(DATA)

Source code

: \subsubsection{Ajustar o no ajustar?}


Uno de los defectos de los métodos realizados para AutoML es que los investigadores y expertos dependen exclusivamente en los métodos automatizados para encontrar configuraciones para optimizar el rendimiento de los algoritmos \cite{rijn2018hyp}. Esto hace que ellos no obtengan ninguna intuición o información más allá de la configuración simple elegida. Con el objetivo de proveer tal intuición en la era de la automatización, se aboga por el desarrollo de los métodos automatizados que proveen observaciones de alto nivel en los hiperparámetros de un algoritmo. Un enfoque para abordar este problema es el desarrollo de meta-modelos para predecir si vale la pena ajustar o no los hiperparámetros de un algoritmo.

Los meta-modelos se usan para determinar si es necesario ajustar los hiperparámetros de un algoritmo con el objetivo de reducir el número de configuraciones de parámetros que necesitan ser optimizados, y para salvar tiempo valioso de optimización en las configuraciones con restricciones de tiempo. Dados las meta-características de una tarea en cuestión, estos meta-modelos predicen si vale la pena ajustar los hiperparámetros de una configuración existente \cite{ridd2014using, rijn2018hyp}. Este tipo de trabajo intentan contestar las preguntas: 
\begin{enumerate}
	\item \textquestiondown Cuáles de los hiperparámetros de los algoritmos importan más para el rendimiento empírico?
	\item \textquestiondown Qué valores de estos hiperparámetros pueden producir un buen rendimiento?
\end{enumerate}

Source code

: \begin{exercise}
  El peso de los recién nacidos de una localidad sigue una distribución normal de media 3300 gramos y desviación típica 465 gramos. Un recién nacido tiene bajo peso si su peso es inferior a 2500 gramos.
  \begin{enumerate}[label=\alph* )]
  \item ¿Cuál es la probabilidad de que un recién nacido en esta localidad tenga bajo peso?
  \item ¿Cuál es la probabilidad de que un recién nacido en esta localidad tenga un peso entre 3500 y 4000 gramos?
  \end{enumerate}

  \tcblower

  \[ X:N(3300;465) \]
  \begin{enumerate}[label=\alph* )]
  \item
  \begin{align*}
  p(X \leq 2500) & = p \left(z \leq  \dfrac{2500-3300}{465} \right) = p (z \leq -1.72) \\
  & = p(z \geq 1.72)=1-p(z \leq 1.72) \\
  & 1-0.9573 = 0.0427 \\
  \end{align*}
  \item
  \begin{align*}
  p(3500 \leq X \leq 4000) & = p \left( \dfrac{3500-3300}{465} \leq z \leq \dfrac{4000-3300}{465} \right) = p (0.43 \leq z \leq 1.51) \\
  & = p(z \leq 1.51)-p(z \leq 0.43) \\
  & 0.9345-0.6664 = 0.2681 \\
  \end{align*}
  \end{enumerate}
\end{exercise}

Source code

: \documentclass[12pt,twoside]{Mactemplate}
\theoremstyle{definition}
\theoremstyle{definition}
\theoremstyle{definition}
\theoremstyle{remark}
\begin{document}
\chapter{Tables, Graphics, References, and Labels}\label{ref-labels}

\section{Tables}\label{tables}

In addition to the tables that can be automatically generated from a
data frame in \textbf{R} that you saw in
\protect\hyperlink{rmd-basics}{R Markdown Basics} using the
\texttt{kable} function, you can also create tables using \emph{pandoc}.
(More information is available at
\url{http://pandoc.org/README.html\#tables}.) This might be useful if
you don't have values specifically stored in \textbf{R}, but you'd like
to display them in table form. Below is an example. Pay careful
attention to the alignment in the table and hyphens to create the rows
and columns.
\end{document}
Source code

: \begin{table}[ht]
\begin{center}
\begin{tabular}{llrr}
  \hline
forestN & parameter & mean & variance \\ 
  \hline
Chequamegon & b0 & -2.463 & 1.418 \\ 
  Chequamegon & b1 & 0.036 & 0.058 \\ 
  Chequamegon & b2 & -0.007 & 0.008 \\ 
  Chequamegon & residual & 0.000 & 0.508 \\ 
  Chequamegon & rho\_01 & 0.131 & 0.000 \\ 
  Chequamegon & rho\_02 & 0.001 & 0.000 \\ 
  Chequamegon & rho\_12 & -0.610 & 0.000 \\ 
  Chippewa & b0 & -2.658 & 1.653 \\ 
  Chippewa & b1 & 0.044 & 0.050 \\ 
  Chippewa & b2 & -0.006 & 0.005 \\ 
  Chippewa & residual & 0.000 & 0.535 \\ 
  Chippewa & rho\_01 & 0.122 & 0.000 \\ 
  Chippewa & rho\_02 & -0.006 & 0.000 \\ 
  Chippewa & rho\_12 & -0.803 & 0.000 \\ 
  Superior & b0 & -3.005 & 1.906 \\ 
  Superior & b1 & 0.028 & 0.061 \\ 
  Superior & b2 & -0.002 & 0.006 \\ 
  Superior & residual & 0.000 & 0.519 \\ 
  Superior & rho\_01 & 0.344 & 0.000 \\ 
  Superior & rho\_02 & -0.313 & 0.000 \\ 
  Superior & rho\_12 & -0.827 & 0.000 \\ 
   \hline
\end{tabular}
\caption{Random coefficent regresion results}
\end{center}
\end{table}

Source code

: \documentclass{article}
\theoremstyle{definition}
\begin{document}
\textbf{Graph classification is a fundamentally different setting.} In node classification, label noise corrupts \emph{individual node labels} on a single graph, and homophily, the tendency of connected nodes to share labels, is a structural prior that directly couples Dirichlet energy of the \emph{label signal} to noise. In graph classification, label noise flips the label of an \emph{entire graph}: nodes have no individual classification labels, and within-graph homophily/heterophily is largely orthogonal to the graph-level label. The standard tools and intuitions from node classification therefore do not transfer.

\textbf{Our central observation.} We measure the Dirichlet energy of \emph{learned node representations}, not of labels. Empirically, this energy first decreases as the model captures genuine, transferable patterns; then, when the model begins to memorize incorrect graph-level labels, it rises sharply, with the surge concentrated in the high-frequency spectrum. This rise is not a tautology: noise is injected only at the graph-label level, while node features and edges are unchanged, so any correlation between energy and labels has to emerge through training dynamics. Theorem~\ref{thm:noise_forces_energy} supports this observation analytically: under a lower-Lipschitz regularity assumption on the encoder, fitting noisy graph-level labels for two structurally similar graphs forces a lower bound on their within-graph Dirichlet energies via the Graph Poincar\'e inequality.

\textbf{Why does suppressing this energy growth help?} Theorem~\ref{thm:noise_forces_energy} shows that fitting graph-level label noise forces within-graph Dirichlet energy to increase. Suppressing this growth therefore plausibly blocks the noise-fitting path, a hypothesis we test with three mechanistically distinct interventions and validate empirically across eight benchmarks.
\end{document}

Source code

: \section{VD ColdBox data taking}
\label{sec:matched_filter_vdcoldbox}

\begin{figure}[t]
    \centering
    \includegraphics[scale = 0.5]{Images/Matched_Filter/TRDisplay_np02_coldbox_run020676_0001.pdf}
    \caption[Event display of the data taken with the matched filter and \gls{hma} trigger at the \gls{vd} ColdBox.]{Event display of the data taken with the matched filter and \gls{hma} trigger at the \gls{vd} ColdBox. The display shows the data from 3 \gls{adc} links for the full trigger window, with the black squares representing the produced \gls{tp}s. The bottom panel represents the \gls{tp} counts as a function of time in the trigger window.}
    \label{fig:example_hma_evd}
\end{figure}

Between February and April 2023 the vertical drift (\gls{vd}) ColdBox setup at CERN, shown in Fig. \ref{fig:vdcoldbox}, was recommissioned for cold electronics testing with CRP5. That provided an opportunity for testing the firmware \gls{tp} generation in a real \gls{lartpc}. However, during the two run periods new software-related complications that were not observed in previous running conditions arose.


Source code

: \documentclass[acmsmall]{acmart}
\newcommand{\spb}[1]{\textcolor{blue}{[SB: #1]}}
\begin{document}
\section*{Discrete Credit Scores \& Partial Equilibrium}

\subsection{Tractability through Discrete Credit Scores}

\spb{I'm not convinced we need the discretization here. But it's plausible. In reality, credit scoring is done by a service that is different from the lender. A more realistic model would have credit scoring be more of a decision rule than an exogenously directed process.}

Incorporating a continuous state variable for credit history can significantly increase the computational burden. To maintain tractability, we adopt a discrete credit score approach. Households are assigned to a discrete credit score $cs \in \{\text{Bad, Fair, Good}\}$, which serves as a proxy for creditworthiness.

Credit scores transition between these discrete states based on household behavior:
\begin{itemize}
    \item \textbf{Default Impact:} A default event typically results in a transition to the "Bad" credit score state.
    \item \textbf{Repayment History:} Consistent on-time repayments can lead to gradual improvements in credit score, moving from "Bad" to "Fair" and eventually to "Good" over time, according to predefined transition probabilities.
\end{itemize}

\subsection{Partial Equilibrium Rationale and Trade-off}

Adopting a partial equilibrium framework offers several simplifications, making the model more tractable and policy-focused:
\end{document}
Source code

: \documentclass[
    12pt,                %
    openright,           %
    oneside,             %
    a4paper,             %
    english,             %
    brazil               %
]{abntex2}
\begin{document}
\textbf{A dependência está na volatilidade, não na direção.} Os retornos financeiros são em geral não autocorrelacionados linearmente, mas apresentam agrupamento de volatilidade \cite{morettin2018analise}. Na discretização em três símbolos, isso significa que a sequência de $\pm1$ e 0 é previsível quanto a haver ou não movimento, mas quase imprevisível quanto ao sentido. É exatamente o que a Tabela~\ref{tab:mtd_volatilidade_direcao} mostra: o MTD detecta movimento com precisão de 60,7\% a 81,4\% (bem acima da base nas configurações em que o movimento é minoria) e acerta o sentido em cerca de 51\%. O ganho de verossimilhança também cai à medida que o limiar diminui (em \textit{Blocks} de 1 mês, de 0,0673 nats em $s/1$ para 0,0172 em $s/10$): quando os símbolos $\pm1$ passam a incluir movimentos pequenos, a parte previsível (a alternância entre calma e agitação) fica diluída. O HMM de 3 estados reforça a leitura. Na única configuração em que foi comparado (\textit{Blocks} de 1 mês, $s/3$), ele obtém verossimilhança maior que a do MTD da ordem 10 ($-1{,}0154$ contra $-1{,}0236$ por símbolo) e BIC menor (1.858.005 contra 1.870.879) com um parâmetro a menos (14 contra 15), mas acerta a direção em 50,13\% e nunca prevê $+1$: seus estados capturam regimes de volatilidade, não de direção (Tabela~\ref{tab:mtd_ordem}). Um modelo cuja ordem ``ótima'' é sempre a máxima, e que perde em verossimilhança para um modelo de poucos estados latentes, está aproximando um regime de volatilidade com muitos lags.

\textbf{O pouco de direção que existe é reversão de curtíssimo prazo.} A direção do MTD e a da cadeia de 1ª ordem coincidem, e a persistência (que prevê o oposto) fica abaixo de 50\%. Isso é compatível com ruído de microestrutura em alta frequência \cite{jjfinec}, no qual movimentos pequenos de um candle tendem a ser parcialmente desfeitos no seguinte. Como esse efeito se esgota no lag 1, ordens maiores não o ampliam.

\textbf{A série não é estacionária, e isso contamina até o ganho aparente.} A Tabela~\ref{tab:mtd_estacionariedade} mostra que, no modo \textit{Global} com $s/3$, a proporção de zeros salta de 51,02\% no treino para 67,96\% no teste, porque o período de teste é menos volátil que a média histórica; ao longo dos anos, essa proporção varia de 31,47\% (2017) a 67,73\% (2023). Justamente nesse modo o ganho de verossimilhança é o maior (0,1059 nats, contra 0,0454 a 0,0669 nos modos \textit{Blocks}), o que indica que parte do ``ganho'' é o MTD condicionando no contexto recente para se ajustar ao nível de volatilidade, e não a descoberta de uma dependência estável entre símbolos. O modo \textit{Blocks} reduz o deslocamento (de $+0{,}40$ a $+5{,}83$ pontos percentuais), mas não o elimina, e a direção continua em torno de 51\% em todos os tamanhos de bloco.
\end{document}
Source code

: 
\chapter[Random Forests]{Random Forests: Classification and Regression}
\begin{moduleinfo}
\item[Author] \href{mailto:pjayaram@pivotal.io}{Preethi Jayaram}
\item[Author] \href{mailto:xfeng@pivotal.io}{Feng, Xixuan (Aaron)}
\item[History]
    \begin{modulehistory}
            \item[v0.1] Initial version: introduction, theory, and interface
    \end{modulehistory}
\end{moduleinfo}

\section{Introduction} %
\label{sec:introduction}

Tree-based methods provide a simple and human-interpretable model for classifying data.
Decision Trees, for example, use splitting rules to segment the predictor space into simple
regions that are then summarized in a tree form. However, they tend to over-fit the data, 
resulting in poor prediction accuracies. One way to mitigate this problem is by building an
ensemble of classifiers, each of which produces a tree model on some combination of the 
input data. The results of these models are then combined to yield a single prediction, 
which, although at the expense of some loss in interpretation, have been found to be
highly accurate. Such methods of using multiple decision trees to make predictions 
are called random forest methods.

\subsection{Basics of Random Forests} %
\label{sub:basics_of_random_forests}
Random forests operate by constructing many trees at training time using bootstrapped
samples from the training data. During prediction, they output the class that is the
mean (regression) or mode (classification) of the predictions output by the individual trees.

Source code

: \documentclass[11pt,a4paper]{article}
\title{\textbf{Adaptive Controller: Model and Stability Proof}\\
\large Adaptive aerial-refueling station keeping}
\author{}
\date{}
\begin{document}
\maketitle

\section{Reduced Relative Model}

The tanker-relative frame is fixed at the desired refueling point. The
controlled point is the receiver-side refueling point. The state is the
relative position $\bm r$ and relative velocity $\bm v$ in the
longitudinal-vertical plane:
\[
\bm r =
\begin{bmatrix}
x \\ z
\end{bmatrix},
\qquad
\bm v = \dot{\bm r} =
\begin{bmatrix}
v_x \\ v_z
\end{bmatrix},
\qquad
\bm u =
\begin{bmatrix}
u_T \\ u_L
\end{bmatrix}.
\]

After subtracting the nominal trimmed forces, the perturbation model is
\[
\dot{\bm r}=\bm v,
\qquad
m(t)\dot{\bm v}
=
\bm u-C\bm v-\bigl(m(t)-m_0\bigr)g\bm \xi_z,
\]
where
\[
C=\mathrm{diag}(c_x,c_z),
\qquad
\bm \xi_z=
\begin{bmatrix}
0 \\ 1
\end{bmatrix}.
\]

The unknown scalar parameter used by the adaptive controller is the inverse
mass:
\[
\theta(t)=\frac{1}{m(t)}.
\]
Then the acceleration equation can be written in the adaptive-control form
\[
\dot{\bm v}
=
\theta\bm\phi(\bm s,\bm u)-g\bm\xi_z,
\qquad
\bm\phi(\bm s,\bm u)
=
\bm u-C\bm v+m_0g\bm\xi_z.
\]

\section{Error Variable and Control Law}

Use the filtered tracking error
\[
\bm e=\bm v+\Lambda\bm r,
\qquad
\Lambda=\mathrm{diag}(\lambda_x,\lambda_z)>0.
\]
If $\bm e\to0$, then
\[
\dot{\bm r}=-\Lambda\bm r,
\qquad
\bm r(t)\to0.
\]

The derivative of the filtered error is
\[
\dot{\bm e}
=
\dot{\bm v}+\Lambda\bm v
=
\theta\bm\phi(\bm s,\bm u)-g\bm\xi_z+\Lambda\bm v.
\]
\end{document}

(End DATA)

### YOUR INSTRUCTIONS
Filter the records above down to the lines containing "Fair".

### WRITTEN RESPONSE
Incorporating a continuous state variable for credit history can significantly increase the computational burden. To maintain tractability, we adopt a discrete credit score approach. Households are assigned to a discrete credit score $cs \in \{\text{Bad, Fair, Good}\}$, which serves as a proxy for creditworthiness.
    \item \textbf{Repayment History:} Consistent on-time repayments can lead to gradual improvements in credit score, moving from "Bad" to "Fair" and eventually to "Good" over time, according to predefined transition probabilities.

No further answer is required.